Una misión que cumplir

Está por concluir 2014 y es en estos días en que los seres humanos ensanchamos los espacios para privilegiar la convivencia familiar y expresar los mejores deseos.

El trabajo o estudio, la búsqueda de uno o la espera del otro, eso que a veces hasta con fastidio se resume en un término no menos molesto como "obligación", momentáneamente se transforma en un deleite.

Así tendría que ser diariamente pero no es fácil, sobre todo en las grandes urbes, con sus grandes concentraciones poblacionales que imponen una movilización de locura. Con millones de personas en las calles con paso apresuprado para llegar a sus centros de actividades o abordar el transporte cada vez más insuficiente y caro. O aquellos que, también por millones, están puestos al volante y no ven la hora de que se consuman las interminables filas de vehículos en casi todas las vialidades, convertidas en enormes estacionamientos, incluso si son de cuota.

Problemas no faltan. Contratiempos tampoco. Y en ese transcurrir de la vida cotidiana, con ese acelere diario, a veces se olvida que como personas hay misiones importantes que cumplir.

Una de ellas, como dice un buen amigo, es empeñarse en ser feliz.

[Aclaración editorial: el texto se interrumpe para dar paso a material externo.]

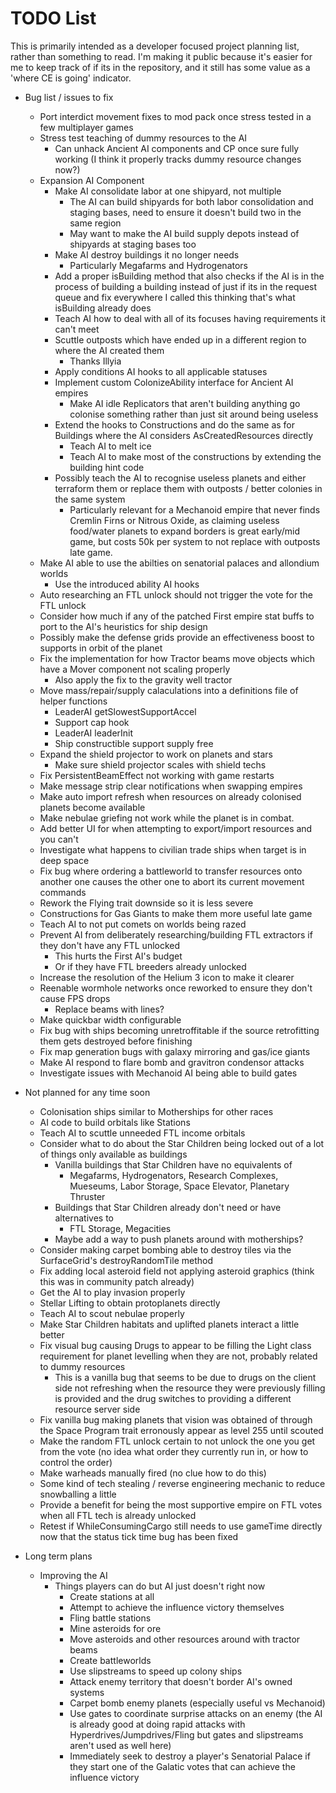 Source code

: # TODO List

This is primarily intended as a developer focused project planning list, rather than something to read. I'm making it public because it's easier for me to keep track of if its in the repository, and it still has some value as a 'where CE is going' indicator.

- Bug list / issues to fix
  - Port interdict movement fixes to mod pack once stress tested in a few multiplayer games
  - Stress test teaching of dummy resources to the AI
    - Can unhack Ancient AI components and CP once sure fully working (I think it properly tracks dummy resource changes now?)
  - Expansion AI Component
    - Make AI consolidate labor at one shipyard, not multiple
      - The AI can build shipyards for both labor consolidation and staging bases, need to ensure it doesn't build two in the same region
      - May want to make the AI build supply depots instead of shipyards at staging bases too
    - Make AI destroy buildings it no longer needs
      - Particularly Megafarms and Hydrogenators
    - Add a proper isBuilding method that also checks if the AI is in the process of building a building instead of just if its in the request queue and fix everywhere I called this thinking that's what isBuilding already does
    - Teach AI how to deal with all of its focuses having requirements it can't meet
    - Scuttle outposts which have ended up in a different region to where the AI created them
      - Thanks Illyia
    - Apply conditions AI hooks to all applicable statuses
    - Implement custom ColonizeAbility interface for Ancient AI empires
      - Make AI idle Replicators that aren't building anything go colonise something rather than just sit around being useless
    - Extend the hooks to Constructions and do the same as for Buildings where the AI considers AsCreatedResources directly
        - Teach AI to melt ice
        - Teach AI to make most of the constructions by extending the building hint code
    - Possibly teach the AI to recognise useless planets and either terraform them or replace them with outposts / better colonies in the same system
      - Particularly relevant for a Mechanoid empire that never finds Cremlin Firns or Nitrous Oxide, as claiming useless food/water planets to expand borders is great early/mid game, but costs 50k per system to not replace with outposts late game.
  - Make AI able to use the abilties on senatorial palaces and allondium worlds
    - Use the introduced ability AI hooks
  - Auto researching an FTL unlock should not trigger the vote for the FTL unlock
  - Consider how much if any of the patched First empire stat buffs to port to the AI's heuristics for ship design
  - Possibly make the defense grids provide an effectiveness boost to supports in orbit of the planet
  - Fix the implementation for how Tractor beams move objects which have a Mover component not scaling properly
    - Also apply the fix to the gravity well tractor
  - Move mass/repair/supply calaculations into a definitions file of helper functions
    - LeaderAI getSlowestSupportAccel
    - Support cap hook
    - LeaderAI leaderInit
    - Ship constructible support supply free
  - Expand the shield projector to work on planets and stars
    - Make sure shield projector scales with shield techs
  - Fix PersistentBeamEffect not working with game restarts
  - Make message strip clear notifications when swapping empires
  - Make auto import refresh when resources on already colonised planets become available
  - Make nebulae griefing not work while the planet is in combat.
  - Add better UI for when attempting to export/import resources and you can't
  - Investigate what happens to civilian trade ships when target is in deep space
  - Fix bug where ordering a battleworld to transfer resources onto another one causes the other one to abort its current movement commands
  - Rework the Flying trait downside so it is less severe
  - Constructions for Gas Giants to make them more useful late game
  - Teach AI to not put comets on worlds being razed
  - Prevent AI from deliberately researching/building FTL extractors if they don't have any FTL unlocked
    - This hurts the First AI's budget
    - Or if they have FTL breeders already unlocked
  - Increase the resolution of the Helium 3 icon to make it clearer
  - Reenable wormhole networks once reworked to ensure they don't cause FPS drops
    - Replace beams with lines?
  - Make quickbar width configurable
  - Fix bug with ships becoming unretroffitable if the source retrofitting them gets destroyed before finishing
  - Fix map generation bugs with galaxy mirroring and gas/ice giants
  - Make AI respond to flare bomb and gravitron condensor attacks
  - Investigate issues with Mechanoid AI being able to build gates

- Not planned for any time soon
  - Colonisation ships similar to Motherships for other races
  - AI code to build orbitals like Stations
  - Teach AI to scuttle unneeded FTL income orbitals
  - Consider what to do about the Star Children being locked out of a lot of things only available as buildings
    - Vanilla buildings that Star Children have no equivalents of
      - Megafarms, Hydrogenators, Research Complexes, Mueseums, Labor Storage, Space Elevator, Planetary Thruster
    - Buildings that Star Children already don't need or have alternatives to
      - FTL Storage, Megacities
    - Maybe add a way to push planets around with motherships?
  - Consider making carpet bombing able to destroy tiles via the SurfaceGrid's destroyRandomTile method
  - Fix adding local asteroid field not applying asteroid graphics (think this was in community patch already)
  - Get the AI to play invasion properly
  - Stellar Lifting to obtain protoplanets directly
  - Teach AI to scout nebulae properly
  - Make Star Children habitats and uplifted planets interact a little better
  - Fix visual bug causing Drugs to appear to be filling the Light class requirement for planet levelling when they are not, probably related to dummy resources
    - This is a vanilla bug that seems to be due to drugs on the client side not refreshing when the resource they were previously filling is provided and the drug switches to providing a different resource server side
  -  Fix vanilla bug making planets that vision was obtained of through the Space Program trait erronously appear as level 255 until scouted
  - Make the random FTL unlock certain to not unlock the one you get from the vote (no idea what order they currently run in, or how to control the order)
  - Make warheads manually fired (no clue how to do this)
  - Some kind of tech stealing / reverse engineering mechanic to reduce snowballing a little
  - Provide a benefit for being the most supportive empire on FTL votes when all FTL tech is already unlocked
  - Retest if WhileConsumingCargo still needs to use gameTime directly now that the status tick time bug has been fixed

- Long term plans
  - Improving the AI
    - Things players can do but AI just doesn't right now
      - Create stations at all
      - Attempt to achieve the influence victory themselves
      - Fling battle stations
      - Mine asteroids for ore
      - Move asteroids and other resources around with tractor beams
      - Create battleworlds
      - Use slipstreams to speed up colony ships
      - Attack enemy territory that doesn't border AI's owned systems
      - Carpet bomb enemy planets (especially useful vs Mechanoid)
      - Use gates to coordinate surprise attacks on an enemy (the AI is already good at doing rapid attacks with Hyperdrives/Jumpdrives/Fling but gates and slipstreams aren't used as well here)
      - Immediately seek to destroy a player's Senatorial Palace if they start one of the Galatic votes that can achieve the influence victory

Menudo encargo, pues no hay empresa más ruda que esa, si se entiende como una actitud de disfrute de cada momento, en el cual la tolerancia respalda propósitos de armonía en un mar de divergencias, donde cada cual ve al mundo según su cristal.

Creo que mucho de esto se ha perdido en una era vacía donde el consumo y el pretender llegar más rápido, ha sepultado, de a poco, al "ser" de carne y hueso que fue diseñado para vivir acompañado de otros seres iguales a él.

Hasta los sabios consejos de nuestros íconos vernáculos hemos cargado en sus ataúdes: el chiste no es llegar primero, sino saber llegar.

La tecnología ha aportado en todo esto, con ese mundo cibernético y las redes sociales, pero por esas deformaciones de que gusta el ser humano para contribuir a su ensimismamiento, a su propio aislamiento.

Ojalá que esta temporada de fin de año, esta noche en reunión con familiares y amigos, recordemos las misiones que tenemos como seres humanos, como padres, como hijos, sobrinos, nietos, etc., y también como amigos o conocidos, y que se haga todo lo necesario para cumplirlas.

Por suerte los momentos de regocijo no son un producto empaquetado, listo para la venta, porque sin duda habría filas enormes para hacerse de uno y estaríamos peor que el Robinson de la isla tras el naufragio.

Esto quiere decir que cada cual debe construir su propio camino para alegrarse la vida, sin olvidar a los demás.

Desde aquí, lo mejor para todos nuestros lectores, colaboradores amigos y ciudadanos en general.